>>>>>

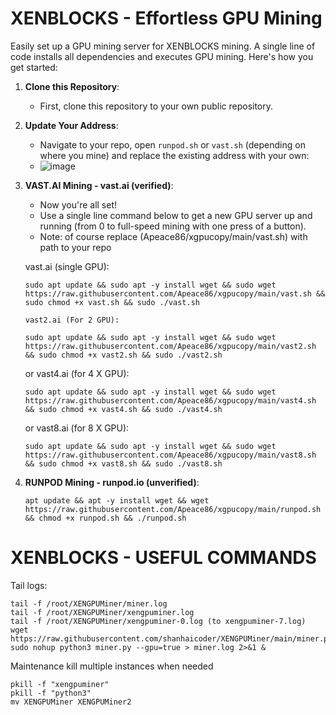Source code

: # XENBLOCKS - Effortless GPU Mining

Easily set up a GPU mining server for XENBLOCKS mining. A single line of code installs all dependencies and executes GPU mining. Here's how you get started:

1. **Clone this Repository**: 
   - First, clone this repository to your own public repository.

2. **Update Your Address**:
   - Navigate to your repo, open `runpod.sh` or `vast.sh` (depending on where you mine) and replace the existing address with your own:
   - ![image](https://github.com/JozefJarosciak/xgpu/assets/3492464/5ddc43df-4e40-44b9-9aa9-4584e2e1b724)


3. **VAST.AI Mining - vast.ai (verified)**:
   - Now you're all set!
   - Use a single line command below to get a new GPU server up and running (from 0 to full-speed mining with one press of a button).
   - Note: of course replace (Apeace86/xgpucopy/main/vast.sh) with path to your repo
     
   vast.ai (single GPU):
      ```
   sudo apt update && sudo apt -y install wget && sudo wget https://raw.githubusercontent.com/Apeace86/xgpucopy/main/vast.sh && sudo chmod +x vast.sh && sudo ./vast.sh
      ```
       vast2.ai (For 2 GPU):
      ```
   sudo apt update && sudo apt -y install wget && sudo wget https://raw.githubusercontent.com/Apeace86/xgpucopy/main/vast2.sh && sudo chmod +x vast2.sh && sudo ./vast2.sh
      ```

   or vast4.ai (for 4 X GPU):
      ```
   sudo apt update && sudo apt -y install wget && sudo wget https://raw.githubusercontent.com/Apeace86/xgpucopy/main/vast4.sh && sudo chmod +x vast4.sh && sudo ./vast4.sh
      ```      

   or vast8.ai (for 8 X GPU):
      ```
   sudo apt update && sudo apt -y install wget && sudo wget https://raw.githubusercontent.com/Apeace86/xgpucopy/main/vast8.sh && sudo chmod +x vast8.sh && sudo ./vast8.sh
      ```


5. **RUNPOD Mining - runpod.io (unverified)**:
   ```
   apt update && apt -y install wget && wget https://raw.githubusercontent.com/Apeace86/xgpucopy/main/runpod.sh && chmod +x runpod.sh && ./runpod.sh
   ```


# XENBLOCKS - USEFUL COMMANDS 

Tail logs:
```
tail -f /root/XENGPUMiner/miner.log
tail -f /root/XENGPUMiner/xengpuminer.log
tail -f /root/XENGPUMiner/xengpuminer-0.log (to xengpuminer-7.log)
wget https://raw.githubusercontent.com/shanhaicoder/XENGPUMiner/main/miner.py
sudo nohup python3 miner.py --gpu=true > miner.log 2>&1 &
```

Maintenance kill multiple instances when needed
```
pkill -f "xengpuminer"
pkill -f "python3"
mv XENGPUMiner XENGPUMiner2
```
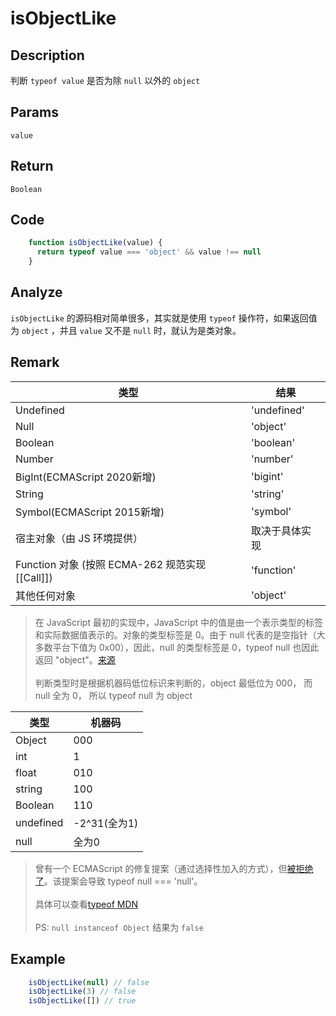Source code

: # isObjectLike

## Description 
判断 `typeof value` 是否为除 `null` 以外的 `object`

## Params
`value`

## Return
`Boolean`

## Code
```js
    function isObjectLike(value) {
      return typeof value === 'object' && value !== null
    }
```

## Analyze
`isObjectLike` 的源码相对简单很多，其实就是使用 `typeof` 操作符，如果返回值为 `object` ，并且 `value` 又不是 `null` 时，就认为是类对象。

## Remark

| 类型                                      | 结果          |
|-----------------------------------------|-------------|
| Undefined                               | 'undefined' |
| Null                                    | 'object'    |
| Boolean                                 | 'boolean'     |
| Number                                  | 'number'      |
| BigInt(ECMAScript 2020新增)               | 'bigint'      |
| String                                  | 'string'      |
| Symbol(ECMAScript 2015新增)               | 'symbol'      |
| 宿主对象（由 JS 环境提供）                         | 取决于具体实现     |
| Function 对象 (按照 ECMA-262 规范实现 [[Call]]) | 'function'    |
| 其他任何对象                                  | 'object'      |

> 在 JavaScript 最初的实现中，JavaScript 中的值是由一个表示类型的标签和实际数据值表示的。对象的类型标签是 0。由于 null 代表的是空指针（大多数平台下值为 0x00），因此，null 的类型标签是 0，typeof null 也因此返回 "object"。[来源](https://2ality.com/2013/10/typeof-null.html)
> <br/>
> <br/>
> 判断类型时是根据机器码低位标识来判断的，object 最低位为 000， 而 null 全为 0， 所以 typeof null 为 object


| 类型 | 机器码 |
|-------|-----|
| Object | 000 |
| int | 1 |
| float | 010 |
| string | 100 |
| Boolean | 110 |
| undefined | -2^31(全为1) |
| null | 全为0 |

> 曾有一个 ECMAScript 的修复提案（通过选择性加入的方式），但[被拒绝了](http://wiki.ecmascript.org/doku.php?id=harmony:typeof_null)。该提案会导致 typeof null === 'null'。
> <br/>  
> 具体可以查看[typeof MDN](https://developer.mozilla.org/zh-CN/docs/Web/JavaScript/Reference/Operators/typeof)
> <br/>  
> PS: `null instanceof Object` 结果为 `false`
        

## Example
```js
    isObjectLike(null) // false
    isObjectLike(3) // false
    isObjectLike([]) // true
```
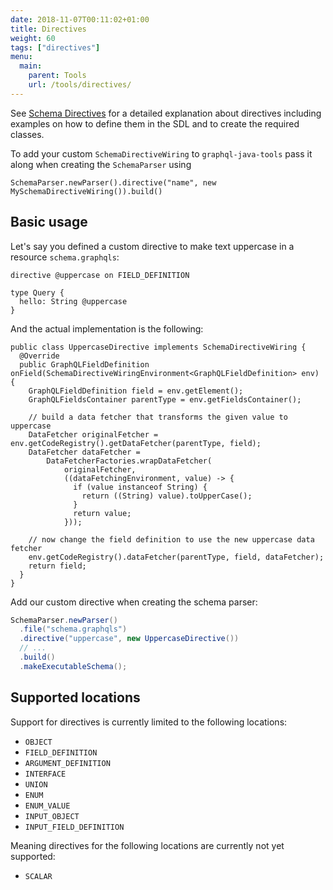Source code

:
 ```yaml
---
date: 2018-11-07T00:11:02+01:00
title: Directives
weight: 60
tags: ["directives"]
menu:
  main:
    parent: Tools
    url: /tools/directives/
---
```


See [Schema Directives](https://www.graphql-java.com/documentation/v16/sdl-directives/)
for a detailed explanation about directives including examples on how to define
them in the SDL and to create the required classes.

To add your custom `SchemaDirectiveWiring` to `graphql-java-tools` pass it along
when creating the `SchemaParser` using

```
SchemaParser.newParser().directive("name", new MySchemaDirectiveWiring()).build()
```

## Basic usage
Let's say you defined a custom directive to make text uppercase in a resource `schema.graphqls`:
```
directive @uppercase on FIELD_DEFINITION

type Query {
  hello: String @uppercase
}
```

And the actual implementation is the following:
```
public class UppercaseDirective implements SchemaDirectiveWiring {
  @Override
  public GraphQLFieldDefinition onField(SchemaDirectiveWiringEnvironment<GraphQLFieldDefinition> env) {
    GraphQLFieldDefinition field = env.getElement();
    GraphQLFieldsContainer parentType = env.getFieldsContainer();

    // build a data fetcher that transforms the given value to uppercase
    DataFetcher originalFetcher = env.getCodeRegistry().getDataFetcher(parentType, field);
    DataFetcher dataFetcher =
        DataFetcherFactories.wrapDataFetcher(
            originalFetcher,
            ((dataFetchingEnvironment, value) -> {
              if (value instanceof String) {
                return ((String) value).toUpperCase();
              }
              return value;
            }));

    // now change the field definition to use the new uppercase data fetcher
    env.getCodeRegistry().dataFetcher(parentType, field, dataFetcher);
    return field;
  }
}
```

Add our custom directive when creating the schema parser:
```java
SchemaParser.newParser()
  .file("schema.graphqls")
  .directive("uppercase", new UppercaseDirective())
  // ...
  .build()
  .makeExecutableSchema();
```

## Supported locations
Support for directives is currently limited to the following locations:

* `OBJECT`
* `FIELD_DEFINITION`
* `ARGUMENT_DEFINITION`
* `INTERFACE`
* `UNION`
* `ENUM`
* `ENUM_VALUE`
* `INPUT_OBJECT`
* `INPUT_FIELD_DEFINITION`

Meaning directives for the following locations are currently not yet supported:

* `SCALAR`
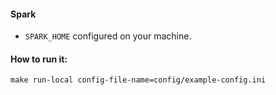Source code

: #### Spark

* `SPARK_HOME` configured on your machine. 


#### How to run it:

```
make run-local config-file-name=config/example-config.ini

```
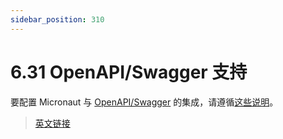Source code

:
 ```yaml
---
sidebar_position: 310
---
```


# 6.31 OpenAPI/Swagger 支持

要配置 Micronaut 与 [OpenAPI/Swagger](https://swagger.io/docs/specification/about/) 的集成，请遵循[这些说明](/openapi/introduction.html)。

> [英文链接](https://docs.micronaut.io/3.9.4/guide/index.html#openapi)
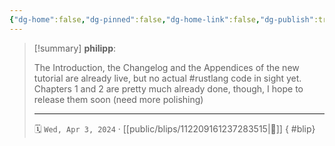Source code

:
 ```yaml
---
{"dg-home":false,"dg-pinned":false,"dg-home-link":false,"dg-publish":true,"type":"blip","disabled rules":["yaml-title","yaml-title-alias","file-name-heading"],"title":"philipp on mastodon @ 2024-04-03","created-date":"2024-04-03T20:25:22","id":112209161237283520,"updated-date":"2025-05-02T08:50:44","dg-path":"blips/112209161237283515.md","permalink":"/blips/112209161237283515/","dgPassFrontmatter":true,"created":"2024-04-03T20:25:22","updated":"2025-05-02T08:50:44"}
---
```


> [!summary] **philipp**:
>
> The Introduction, the Changelog and the Appendices of the new tutorial are already live, but no actual #rustlang code in sight yet. Chapters 1 and 2 are pretty much already done, though, I hope to release them soon (need more polishing)
> - - -
>
> 🗓️ `Wed, Apr 3, 2024` · [[public/blips/112209161237283515\|🔗]]
{ #blip}

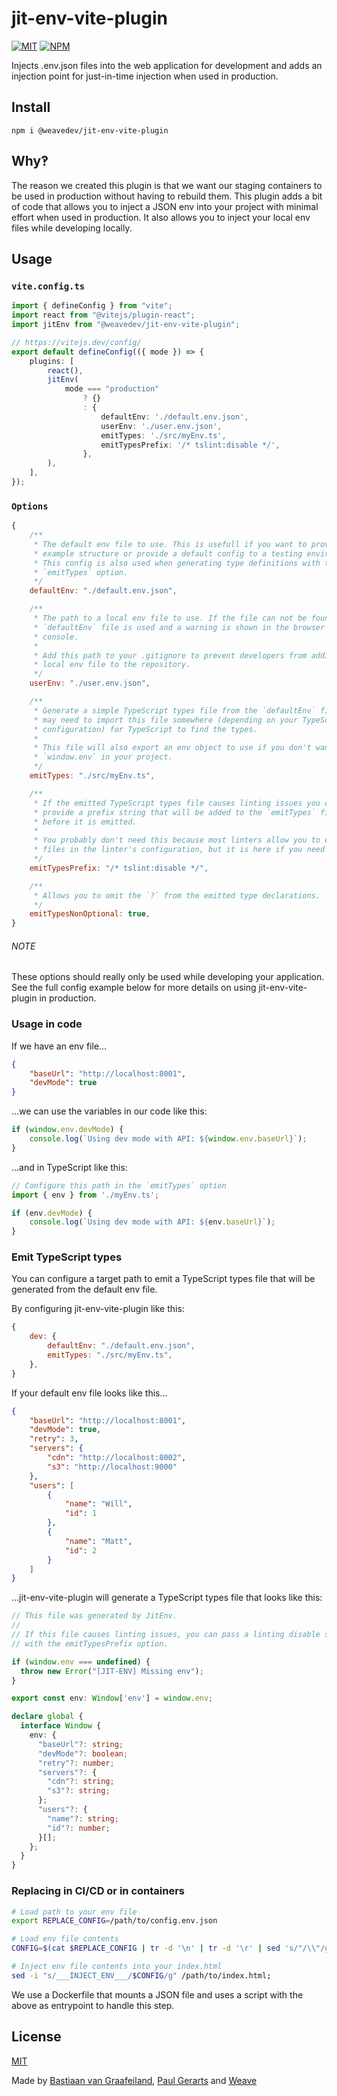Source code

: # jit-env-vite-plugin

[![MIT](https://img.shields.io/github/license/weavedev/jit-env-vite-plugin.svg)](https://github.com/weavedev/jit-env-vite-plugin/blob/master/LICENSE)
[![NPM](https://img.shields.io/npm/v/@weavedev/jit-env-vite-plugin.svg)](https://www.npmjs.com/package/@weavedev/jit-env-vite-plugin)

Injects .env.json files into the web application for development and adds an injection point for just-in-time injection when used in production.

## Install

```
npm i @weavedev/jit-env-vite-plugin
```

## Why‽

The reason we created this plugin is that we want our staging containers to be used in production without having to rebuild them. This plugin adds a bit of code that allows you to inject a JSON env into your project with minimal effort when used in production. It also allows you to inject your local env files while developing locally.

## Usage

### `vite.config.ts`

```ts
import { defineConfig } from "vite";
import react from "@vitejs/plugin-react";
import jitEnv from "@weavedev/jit-env-vite-plugin";

// https://vitejs.dev/config/
export default defineConfig(({ mode }) => {
    plugins: [
        react(),
        jitEnv(
            mode === "production"
                ? {}
                : {
                    defaultEnv: './default.env.json',
                    userEnv: './user.env.json',
                    emitTypes: './src/myEnv.ts',
                    emitTypesPrefix: '/* tslint:disable */',
                },
        ),
    ],
});

```

### `Options`

```js
{
    /**
     * The default env file to use. This is usefull if you want to provide an
     * example structure or provide a default config to a testing environment.
     * This config is also used when generating type definitions with the
     * `emitTypes` option.
     */
    defaultEnv: "./default.env.json",

    /**
     * The path to a local env file to use. If the file can not be found the
     * `defaultEnv` file is used and a warning is shown in the browser's
     * console.
     *
     * Add this path to your .gitignore to prevent developers from adding their
     * local env file to the repository.
     */
    userEnv: "./user.env.json",

    /**
     * Generate a simple TypeScript types file from the `defaultEnv` file. You
     * may need to import this file somewhere (depending on your TypeScript
     * configuration) for TypeScript to find the types.
     *
     * This file will also export an env object to use if you don't want to use
     * `window.env` in your project.
     */
    emitTypes: "./src/myEnv.ts",

    /**
     * If the emitted TypeScript types file causes linting issues you can
     * provide a prefix string that will be added to the `emitTypes` file
     * before it is emitted.
     *
     * You probably don't need this because most linters allow you to exclude
     * files in the linter's configuration, but it is here if you need it.
     */
    emitTypesPrefix: "/* tslint:disable */",

    /**
     * Allows you to omit the `?` from the emitted type declarations.
     */
    emitTypesNonOptional: true,
}
```

###### NOTE

These options should really only be used while developing your application. See the full config example below for more details on using jit-env-vite-plugin in production.

### Usage in code

If we have an env file...

```json
{
    "baseUrl": "http://localhost:8001",
    "devMode": true
}
```

...we can use the variables in our code like this:

```js
if (window.env.devMode) {
    console.log(`Using dev mode with API: ${window.env.baseUrl}`);
}
```

...and in TypeScript like this:

```ts
// Configure this path in the `emitTypes` option
import { env } from './myEnv.ts';

if (env.devMode) {
    console.log(`Using dev mode with API: ${env.baseUrl}`);
}
```

### Emit TypeScript types

You can configure a target path to emit a TypeScript types file that will be generated from the default env file.

By configuring jit-env-vite-plugin like this:

```js
{
    dev: {
        defaultEnv: "./default.env.json",
        emitTypes: "./src/myEnv.ts",
    },
}
```

If your default env file looks like this...

```json
{
    "baseUrl": "http://localhost:8001",
    "devMode": true,
    "retry": 3,
    "servers": {
        "cdn": "http://localhost:8002",
        "s3": "http://localhost:9000"
    },
    "users": [
        {
            "name": "Will",
            "id": 1
        },
        {
            "name": "Matt",
            "id": 2
        }
    ]
}
```

...jit-env-vite-plugin will generate a TypeScript types file that looks like this:

```ts
// This file was generated by JitEnv.
//
// If this file causes linting issues, you can pass a linting disable string
// with the emitTypesPrefix option.

if (window.env === undefined) {
  throw new Error("[JIT-ENV] Missing env");
}

export const env: Window['env'] = window.env;

declare global {
  interface Window {
    env: {
      "baseUrl"?: string;
      "devMode"?: boolean;
      "retry"?: number;
      "servers"?: {
        "cdn"?: string;
        "s3"?: string;
      };
      "users"?: {
        "name"?: string;
        "id"?: number;
      }[];
    };
  }
}

```

### Replacing in CI/CD or in containers

```sh
# Load path to your env file
export REPLACE_CONFIG=/path/to/config.env.json

# Load env file contents
CONFIG=$(cat $REPLACE_CONFIG | tr -d '\n' | tr -d '\r' | sed 's/"/\\"/g' | sed "s/\//\\\\\//g | base64");

# Inject env file contents into your index.html
sed -i "s/___INJECT_ENV___/$CONFIG/g" /path/to/index.html;
```

We use a Dockerfile that mounts a JSON file and uses a script with the above as entrypoint to handle this step.

## License

[MIT](https://github.com/weavedev/store/blob/master/LICENSE)

Made by [Bastiaan van Graafeiland](https://weave.nl), [Paul Gerarts](https://github.com/gerarts) and [Weave](https://weave.nl)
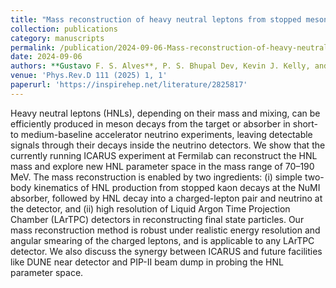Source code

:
 ```yaml
---
title: "Mass reconstruction of heavy neutral leptons from stopped mesons"
collection: publications
category: manuscripts
permalink: /publication/2024-09-06-Mass-reconstruction-of-heavy-neutral-leptons
date: 2024-09-06
authors: **Gustavo F. S. Alves**, P. S. Bhupal Dev, Kevin J. Kelly, and Pedro A. N. Machado
venue: 'Phys.Rev.D 111 (2025) 1, 1'
paperurl: 'https://inspirehep.net/literature/2825817'
---
```



Heavy neutral leptons (HNLs), depending on their mass and mixing, can be efficiently produced in meson decays from the target or absorber in short- to medium-baseline accelerator neutrino experiments, leaving detectable signals through their decays inside the neutrino detectors. We show that the currently running ICARUS experiment at Fermilab can reconstruct the HNL mass and explore new HNL parameter space in the mass range of 70–190 MeV. The mass reconstruction is enabled by two ingredients: (i) simple two-body kinematics of HNL production from stopped kaon decays at the NuMI absorber, followed by HNL decay into a charged-lepton pair and neutrino at the detector, and (ii) high resolution of Liquid Argon Time Projection Chamber (LArTPC) detectors in reconstructing final state particles. Our mass reconstruction method is robust under realistic energy resolution and angular smearing of the charged leptons, and is applicable to any LArTPC detector. We also discuss the synergy between ICARUS and future facilities like DUNE near detector and PIP-II beam dump in probing the HNL parameter space.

<<<<<

WHAT IS BEING ASKED: Respond with nothing but the number of lines in the entries that contain the string "containers".

ANSWER SECTION: 2